Arthur T Knackerbracket has found the following story:

Next year, both NASA and the European Space Agency (ESA) will send new rovers to Mars to hunt for evidence of past life.

As previous missions have discovered, Mars had a warmer and wetter past, featuring conditions that could probably sustain life. Current satellites orbiting Mars also reveal there are many places where water was once present on the surface.

The difficulty in hunting for life lies not in finding where there was water, but in identifying where the essential nutrients for life coincided with water.

For life to move into a new environment and survive, it needs essential nutrients such as carbon, hydrogen, nitrogen, oxygen, phosphorus, and sulfur (together known as CHNOPS), plus other trace elements. It also needs to acquire energy from the environment. Some of Earth's earliest life forms gained energy by oxidizing minerals.

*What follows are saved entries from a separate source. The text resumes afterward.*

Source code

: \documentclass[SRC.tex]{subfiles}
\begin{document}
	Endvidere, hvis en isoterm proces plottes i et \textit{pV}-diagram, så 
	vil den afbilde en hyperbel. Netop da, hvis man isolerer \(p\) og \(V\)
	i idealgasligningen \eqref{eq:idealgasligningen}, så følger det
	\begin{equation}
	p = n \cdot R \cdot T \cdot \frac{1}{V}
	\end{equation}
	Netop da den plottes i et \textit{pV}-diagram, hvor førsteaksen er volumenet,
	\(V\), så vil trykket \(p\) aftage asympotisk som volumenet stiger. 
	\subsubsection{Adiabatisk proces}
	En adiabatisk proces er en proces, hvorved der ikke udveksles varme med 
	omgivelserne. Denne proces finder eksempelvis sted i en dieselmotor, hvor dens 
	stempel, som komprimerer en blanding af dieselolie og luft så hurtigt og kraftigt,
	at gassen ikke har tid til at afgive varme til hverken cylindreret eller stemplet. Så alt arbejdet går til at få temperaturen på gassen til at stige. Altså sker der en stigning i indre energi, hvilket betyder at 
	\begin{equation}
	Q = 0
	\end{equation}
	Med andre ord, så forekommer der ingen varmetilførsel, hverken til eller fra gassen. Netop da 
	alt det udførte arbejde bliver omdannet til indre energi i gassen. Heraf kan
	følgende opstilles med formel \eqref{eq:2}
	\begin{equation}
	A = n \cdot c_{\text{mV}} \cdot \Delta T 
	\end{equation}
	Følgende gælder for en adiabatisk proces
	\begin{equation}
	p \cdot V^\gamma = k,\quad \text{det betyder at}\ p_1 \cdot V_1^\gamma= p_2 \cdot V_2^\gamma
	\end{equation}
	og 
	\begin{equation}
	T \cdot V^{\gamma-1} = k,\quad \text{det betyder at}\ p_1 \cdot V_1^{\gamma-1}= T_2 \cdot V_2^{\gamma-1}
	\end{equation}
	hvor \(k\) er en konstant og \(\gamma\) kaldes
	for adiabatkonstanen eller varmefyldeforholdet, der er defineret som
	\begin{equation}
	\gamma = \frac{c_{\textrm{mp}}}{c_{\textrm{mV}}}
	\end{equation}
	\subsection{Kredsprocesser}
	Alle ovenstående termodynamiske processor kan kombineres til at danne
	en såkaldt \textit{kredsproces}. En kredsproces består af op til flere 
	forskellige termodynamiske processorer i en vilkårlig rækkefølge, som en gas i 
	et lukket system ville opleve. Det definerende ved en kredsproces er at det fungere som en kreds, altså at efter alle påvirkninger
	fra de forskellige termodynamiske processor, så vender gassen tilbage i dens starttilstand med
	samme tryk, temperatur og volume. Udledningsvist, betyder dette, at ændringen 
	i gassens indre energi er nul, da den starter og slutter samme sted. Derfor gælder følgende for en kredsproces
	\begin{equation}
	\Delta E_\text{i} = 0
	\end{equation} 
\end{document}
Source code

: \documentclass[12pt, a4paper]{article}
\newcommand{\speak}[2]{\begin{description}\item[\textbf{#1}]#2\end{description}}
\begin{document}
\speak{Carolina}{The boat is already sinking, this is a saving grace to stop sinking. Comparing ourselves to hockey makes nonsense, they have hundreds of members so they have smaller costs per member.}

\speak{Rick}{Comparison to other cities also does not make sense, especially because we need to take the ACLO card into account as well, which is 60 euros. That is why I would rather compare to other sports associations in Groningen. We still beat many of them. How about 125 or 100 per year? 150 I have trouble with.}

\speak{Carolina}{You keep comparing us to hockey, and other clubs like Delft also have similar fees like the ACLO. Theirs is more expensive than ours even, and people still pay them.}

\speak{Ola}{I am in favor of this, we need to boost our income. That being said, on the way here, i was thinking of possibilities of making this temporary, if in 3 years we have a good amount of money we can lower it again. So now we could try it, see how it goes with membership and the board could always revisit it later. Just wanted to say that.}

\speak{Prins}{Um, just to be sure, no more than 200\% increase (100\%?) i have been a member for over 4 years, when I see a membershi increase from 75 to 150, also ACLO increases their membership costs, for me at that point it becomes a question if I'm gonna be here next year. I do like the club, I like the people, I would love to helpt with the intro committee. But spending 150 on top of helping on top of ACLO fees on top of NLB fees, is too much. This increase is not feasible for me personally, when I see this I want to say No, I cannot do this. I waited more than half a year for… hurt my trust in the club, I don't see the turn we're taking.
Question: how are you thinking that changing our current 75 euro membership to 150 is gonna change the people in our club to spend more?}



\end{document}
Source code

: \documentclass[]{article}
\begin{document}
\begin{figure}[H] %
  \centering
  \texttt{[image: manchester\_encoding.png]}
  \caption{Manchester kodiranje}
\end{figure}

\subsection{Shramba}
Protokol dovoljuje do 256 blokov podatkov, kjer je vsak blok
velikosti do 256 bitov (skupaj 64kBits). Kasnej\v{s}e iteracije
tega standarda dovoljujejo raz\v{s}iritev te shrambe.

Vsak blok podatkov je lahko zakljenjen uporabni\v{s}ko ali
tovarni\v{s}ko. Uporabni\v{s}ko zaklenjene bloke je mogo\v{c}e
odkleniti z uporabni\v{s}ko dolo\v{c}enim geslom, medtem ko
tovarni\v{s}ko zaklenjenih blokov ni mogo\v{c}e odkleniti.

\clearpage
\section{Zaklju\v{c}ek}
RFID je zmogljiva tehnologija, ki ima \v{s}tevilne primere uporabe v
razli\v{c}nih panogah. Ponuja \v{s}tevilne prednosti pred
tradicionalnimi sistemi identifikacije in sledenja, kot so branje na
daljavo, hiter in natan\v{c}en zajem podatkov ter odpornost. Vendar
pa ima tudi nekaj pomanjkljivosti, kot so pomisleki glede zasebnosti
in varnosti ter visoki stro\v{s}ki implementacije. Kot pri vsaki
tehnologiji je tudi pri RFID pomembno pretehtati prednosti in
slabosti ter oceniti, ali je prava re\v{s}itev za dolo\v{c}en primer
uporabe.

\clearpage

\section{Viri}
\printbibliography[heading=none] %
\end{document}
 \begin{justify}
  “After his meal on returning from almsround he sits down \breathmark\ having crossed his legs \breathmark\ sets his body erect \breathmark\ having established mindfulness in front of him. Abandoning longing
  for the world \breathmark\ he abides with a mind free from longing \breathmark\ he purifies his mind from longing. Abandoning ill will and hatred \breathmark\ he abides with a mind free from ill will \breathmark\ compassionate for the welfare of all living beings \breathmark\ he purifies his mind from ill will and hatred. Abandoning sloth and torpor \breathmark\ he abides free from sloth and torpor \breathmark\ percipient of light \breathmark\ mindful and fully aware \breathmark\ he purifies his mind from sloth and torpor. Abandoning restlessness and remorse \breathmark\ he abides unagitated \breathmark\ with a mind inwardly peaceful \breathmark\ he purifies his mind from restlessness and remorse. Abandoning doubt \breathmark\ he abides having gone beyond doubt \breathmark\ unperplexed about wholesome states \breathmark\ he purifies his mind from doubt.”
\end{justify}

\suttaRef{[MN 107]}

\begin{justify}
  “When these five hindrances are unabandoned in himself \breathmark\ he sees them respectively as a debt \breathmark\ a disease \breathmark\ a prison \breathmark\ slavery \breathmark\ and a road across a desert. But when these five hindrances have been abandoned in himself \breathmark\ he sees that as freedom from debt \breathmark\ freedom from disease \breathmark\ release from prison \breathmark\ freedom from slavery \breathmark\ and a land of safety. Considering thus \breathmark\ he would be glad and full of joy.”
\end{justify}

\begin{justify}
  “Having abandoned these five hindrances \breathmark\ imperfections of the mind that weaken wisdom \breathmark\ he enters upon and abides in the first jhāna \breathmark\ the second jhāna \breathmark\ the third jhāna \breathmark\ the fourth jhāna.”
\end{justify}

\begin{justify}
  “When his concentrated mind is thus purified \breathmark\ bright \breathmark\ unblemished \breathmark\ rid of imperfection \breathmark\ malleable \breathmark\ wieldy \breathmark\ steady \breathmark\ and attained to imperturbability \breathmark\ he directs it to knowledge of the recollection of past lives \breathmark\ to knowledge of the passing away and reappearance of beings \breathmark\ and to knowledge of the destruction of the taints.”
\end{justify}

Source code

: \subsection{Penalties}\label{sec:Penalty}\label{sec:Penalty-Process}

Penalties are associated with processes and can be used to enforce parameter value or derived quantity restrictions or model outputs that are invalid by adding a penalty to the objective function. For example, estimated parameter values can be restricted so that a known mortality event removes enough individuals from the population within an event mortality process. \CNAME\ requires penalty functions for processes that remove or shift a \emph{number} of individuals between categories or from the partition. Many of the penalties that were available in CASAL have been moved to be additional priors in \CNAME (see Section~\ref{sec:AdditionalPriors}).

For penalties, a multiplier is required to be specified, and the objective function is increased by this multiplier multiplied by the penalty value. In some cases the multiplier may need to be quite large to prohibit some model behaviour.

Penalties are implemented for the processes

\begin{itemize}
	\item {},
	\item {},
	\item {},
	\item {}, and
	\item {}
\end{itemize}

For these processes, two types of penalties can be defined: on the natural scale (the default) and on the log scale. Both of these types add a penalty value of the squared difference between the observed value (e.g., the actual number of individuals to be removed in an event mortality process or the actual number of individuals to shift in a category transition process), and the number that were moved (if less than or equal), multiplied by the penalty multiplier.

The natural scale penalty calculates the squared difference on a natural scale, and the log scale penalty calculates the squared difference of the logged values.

Mars's crust is mostly made of intrusive and volcanic basalt (the same rock that forms from Hawaii's lavas) which is not particularly nutrient-rich. However, meteorites and micrometeorites are known to continuously provide essential nutrients to the surfaces of planets.

We modeled the heating and oxidation effects of atmospheric entry to Mars and found most particles less than about 0.1-0.2mm in diameter would not melt, depending on their composition. In terms of materials accumulating on the Martian surface, particles of this size are overwhelmingly more common than larger particles.

On Earth, about 100 times as much cosmic dust in this size range accumulates on the surface, when compared to meteorites larger than 4mm. This is despite extensive melting and evaporation during atmospheric entry to Earth.

As part of our research, we used an analogue site on the Nullarbor Plain in South Australia (which, like Mars, has wind-modified sediment sitting on cracked bedrock) to examine whether wind causes micrometeorites to accumulate at predictable locations.

We found more than 1,600 micrometeorites from a variety of sample sites.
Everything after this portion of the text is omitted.